Apprendimento e studio
Apprendimento e studio

La chirurgia protesica, indipendentemente dal distretto anatomico, beneficia di grandi volumi.

È acquisizione scientifica universalmente accettata e dimostrata che i centri di riferimento e, al loro interno, i gruppi di lavoro ad elevato volume, abbiano un ruolo centrale in chirurgia protesica nella gestione del primo impianto protesico, della revisione della protesi e della formazione di chirurghi dedicati.

A suffragare questo principio esistono numerosi studi scientifici dedicati alla learning-curve, ossia al processo di apprendimento dopo il quale il chirurgo possa definirsi pienamente affidabile nell’utilizzo di una determinata metodica chirurgica, nel caso specifico nell’impianto protesico.
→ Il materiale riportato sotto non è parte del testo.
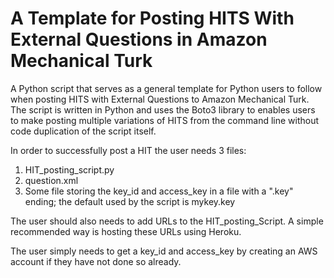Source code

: # A Template for Posting HITS With External Questions in Amazon Mechanical Turk

A Python script that serves as a general template for Python users to follow when posting HITS with External Questions to Amazon Mechanical Turk. The script is written in Python and uses the Boto3 library to enables users to make posting multiple variations of HITS from the command line without code duplication of the script itself.

In order to successfully post a HIT the user needs 3 files:

1. HIT_posting_script.py
2. question.xml
3. Some file storing the key_id and access_key in a file with a ".key" ending; the default used by the script is mykey.key

The user should also needs to add URLs to the HIT_posting_Script. A simple recommended way is hosting these URLs using Heroku.

The user simply needs to get a key_id and access_key by creating an AWS account if they have not done so already.
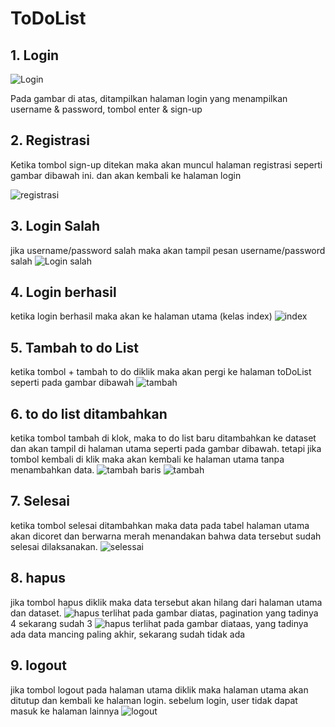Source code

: # ToDoList

## 1. Login

![Login](./login.png)


Pada gambar di atas, ditampilkan halaman login yang menampilkan username & password, tombol enter & sign-up

## 2. Registrasi
Ketika tombol sign-up ditekan maka akan muncul halaman registrasi seperti gambar dibawah ini. dan akan kembali ke halaman login

![registrasi](./registrasi.png)

## 3. Login Salah
jika username/password salah maka akan tampil pesan username/password salah
![Login salah](./loginSalah.png)

## 4. Login berhasil
ketika login berhasil maka akan ke halaman utama (kelas index)
![index](./halamanUtama.png)

## 5. Tambah to do List
ketika tombol + tambah to do diklik maka akan pergi ke halaman toDoList seperti pada gambar dibawah
![tambah](./toDoList.png)

## 6. to do list ditambahkan
ketika tombol tambah di klok, maka to do list baru ditambahkan ke dataset dan akan tampil di halaman utama seperti pada gambar dibawah. tetapi jika tombol kembali di klik maka akan kembali ke halaman utama tanpa menambahkan data.
![tambah baris](./tambahBaris.png)
![tambah](./tambahToDoList.png)

## 7. Selesai
ketika tombol selesai ditambahkan maka data pada tabel halaman utama akan dicoret dan berwarna merah menandakan bahwa data tersebut sudah selesai dilaksanakan.
![selessai](./selesai.png)

## 8. hapus
jika tombol hapus diklik maka data tersebut akan hilang dari halaman utama dan dataset.
![hapus](./hapus.png)
terlihat pada gambar diatas, pagination yang tadinya 4 sekarang sudah 3
![hapus](./hapusBaris.png)
terlihat pada gambar diataas, yang tadinya ada data mancing paling akhir, sekarang sudah tidak ada

## 9. logout
jika tombol logout pada halaman utama diklik maka halaman utama akan ditutup dan kembali ke halaman login. sebelum login, user tidak dapat masuk ke halaman lainnya
![logout](logout.png)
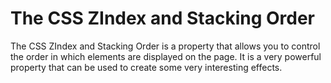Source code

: # The CSS ZIndex and Stacking Order

The CSS ZIndex and Stacking Order is a property that allows you to control the order in which elements are displayed on the page. It is a very powerful property that can be used to create some very interesting effects.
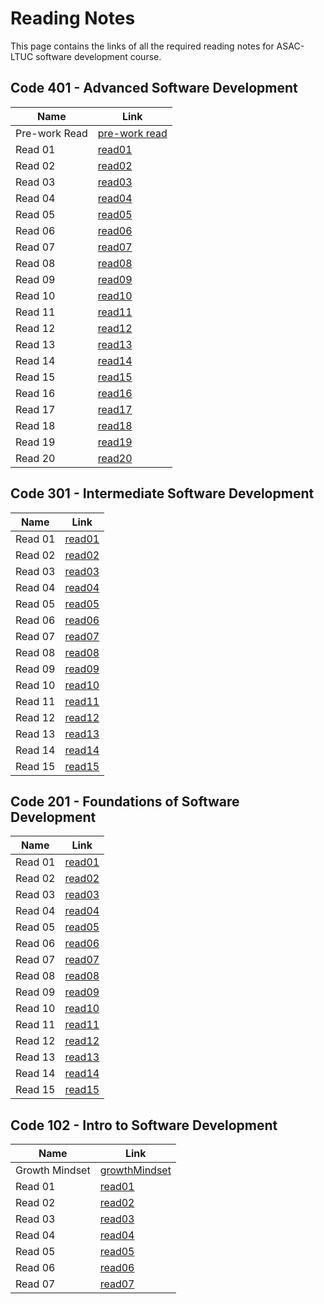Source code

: # Reading Notes

This page contains the links of all the required reading notes for ASAC-LTUC software development course.

## Code 401 - Advanced Software Development

| Name           | Link  |
| -----------    | ----------- |
| Pre-work Read  | [pre-work read](https://hasnaa38.github.io/reading-notes/c4-prework)|
| Read 01        | [read01](https://hasnaa38.github.io/reading-notes/c4-class-01)|
| Read 02        | [read02](https://hasnaa38.github.io/reading-notes/c4-class-02)|
| Read 03        | [read03](https://hasnaa38.github.io/reading-notes/c4-class-03)|
| Read 04        | [read04](https://hasnaa38.github.io/reading-notes/c4-class-04)|
| Read 05        | [read05](https://hasnaa38.github.io/reading-notes/c4-linked-lists)|
| Read 06        | [read06](https://hasnaa38.github.io/reading-notes/c4-class-06)|
| Read 07        | [read07](https://hasnaa38.github.io/reading-notes/c4-class-07)|
| Read 08        | [read08](https://hasnaa38.github.io/reading-notes/c4-class-08)|
| Read 09        | [read09](https://hasnaa38.github.io/reading-notes/c4-class-09)|
| Read 10        | [read10](https://hasnaa38.github.io/reading-notes/c4-class-10)|
| Read 11        | [read11](https://hasnaa38.github.io/reading-notes/c4-class-11)|
| Read 12        | [read12](https://hasnaa38.github.io/reading-notes/c4-class-12)|
| Read 13        | [read13](https://hasnaa38.github.io/reading-notes/c4-class-13)|
| Read 14        | [read14](https://hasnaa38.github.io/reading-notes/c4-class-14)|
| Read 15        | [read15](https://hasnaa38.github.io/reading-notes/c4-class-15)|
| Read 16        | [read16](https://hasnaa38.github.io/reading-notes/c4-class-16)|
| Read 17        | [read17](https://hasnaa38.github.io/reading-notes/c4-class-17)|
| Read 18        | [read18](https://hasnaa38.github.io/reading-notes/c4-class-18)|
| Read 19        | [read19](https://hasnaa38.github.io/reading-notes/c4-class-19)|
| Read 20        | [read20](https://hasnaa38.github.io/reading-notes/c4-class-20)|


## Code 301 - Intermediate Software Development

| Name           | Link  |
| -----------    | ----------- |
| Read 01        | [read01](https://hasnaa38.github.io/reading-notes/c3-class-01)|
| Read 02        | [read02](https://hasnaa38.github.io/reading-notes/c3-class-02)|
| Read 03        | [read03](https://hasnaa38.github.io/reading-notes/c3-class-03)|
| Read 04        | [read04](https://hasnaa38.github.io/reading-notes/c3-class-04)|
| Read 05        | [read05](https://hasnaa38.github.io/reading-notes/c3-class-05)|
| Read 06        | [read06](https://hasnaa38.github.io/reading-notes/c3-class-06)|
| Read 07        | [read07](https://hasnaa38.github.io/reading-notes/c3-class-07)|
| Read 08        | [read08](https://hasnaa38.github.io/reading-notes/c3-class-08)|
| Read 09        | [read09](https://hasnaa38.github.io/reading-notes/c3-class-09)|
| Read 10        | [read10](https://hasnaa38.github.io/reading-notes/c3-class-10)|
| Read 11        | [read11](https://hasnaa38.github.io/reading-notes/c3-class-11)|
| Read 12        | [read12](https://hasnaa38.github.io/reading-notes/c3-class-12)|
| Read 13        | [read13](https://hasnaa38.github.io/reading-notes/c3-class-13)|
| Read 14        | [read14](https://hasnaa38.github.io/reading-notes/c3-class-14)|
| Read 15        | [read15](https://hasnaa38.github.io/reading-notes/c3-class-15)|

## Code 201 - Foundations of Software Development

| Name           | Link  |
| -----------    | ----------- |
| Read 01        | [read01](https://hasnaa38.github.io/reading-notes/class-01)|
| Read 02        | [read02](https://hasnaa38.github.io/reading-notes/class-02)|
| Read 03        | [read03](https://hasnaa38.github.io/reading-notes/class-03)|
| Read 04        | [read04](https://hasnaa38.github.io/reading-notes/class-04)|
| Read 05        | [read05](https://hasnaa38.github.io/reading-notes/class-05)|
| Read 06        | [read06](https://hasnaa38.github.io/reading-notes/class-06)|
| Read 07        | [read07](https://hasnaa38.github.io/reading-notes/class-07)|
| Read 08        | [read08](https://hasnaa38.github.io/reading-notes/class-08)|
| Read 09        | [read09](https://hasnaa38.github.io/reading-notes/class-09)|
| Read 10        | [read10](https://hasnaa38.github.io/reading-notes/class-10)|
| Read 11        | [read11](https://hasnaa38.github.io/reading-notes/class-11)|
| Read 12        | [read12](https://hasnaa38.github.io/reading-notes/class-12)|
| Read 13        | [read13](https://hasnaa38.github.io/reading-notes/class-13)|
| Read 14        | [read14](https://hasnaa38.github.io/reading-notes/class-14)|
| Read 15        | [read15](https://hasnaa38.github.io/reading-notes/class-15)|

## Code 102 - Intro to Software Development

| Name           | Link                                                                    |
| -----------    | -----------                                                             |
| Growth Mindset | [growthMindset](https://hasnaa38.github.io/reading-notes/growthMindset) |
| Read 01        | [read01](https://hasnaa38.github.io/reading-notes/read01)               |
| Read 02        | [read02](https://hasnaa38.github.io/reading-notes/read02)               |
| Read 03        | [read03](https://hasnaa38.github.io/reading-notes/read03)               |
| Read 04        | [read04](https://hasnaa38.github.io/reading-notes/read04)               |
| Read 05        | [read05](https://hasnaa38.github.io/reading-notes/read05)               |
| Read 06        | [read06](https://hasnaa38.github.io/reading-notes/read06)               |
| Read 07        | [read07](https://hasnaa38.github.io/reading-notes/read07)               |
In ambito di protesi di caviglia e learning curve, il mio gruppo, tra i primi nel mondo, ha condotto e pubblicato diversi studi: “Identifying the learning curve for total ankle replacement using a mobile bearing prosthesis” (pubblicato sulla rivista europea di Chirurgia della Caviglia e del Piede: Foot and Ankle Surgery) e “Pearls and Pitfalls for a Surgeon New to Ankle Replacements” (pubblicato su Foot and Ankle Clinics).

Con i nostri studi abbiamo identificato, per la prima volta, un cut-off oltre il quale un chirurgo dedicato alla chirurgia protesica di caviglia possa definirsi al termine della propria learning curve, ossia del proprio percorso di apprendimento.

In base ai nostri dati pubblicati, un chirurgo è definibile come un chirurgo esperto nella materia dopo 30 casi.

Ovviamente, non sono importanti soltanto il numero di casi eseguiti in generale, ma anche il numero di casi in un anno, che definiscono la consuetudine del chirurgo con la chirurgia protesica.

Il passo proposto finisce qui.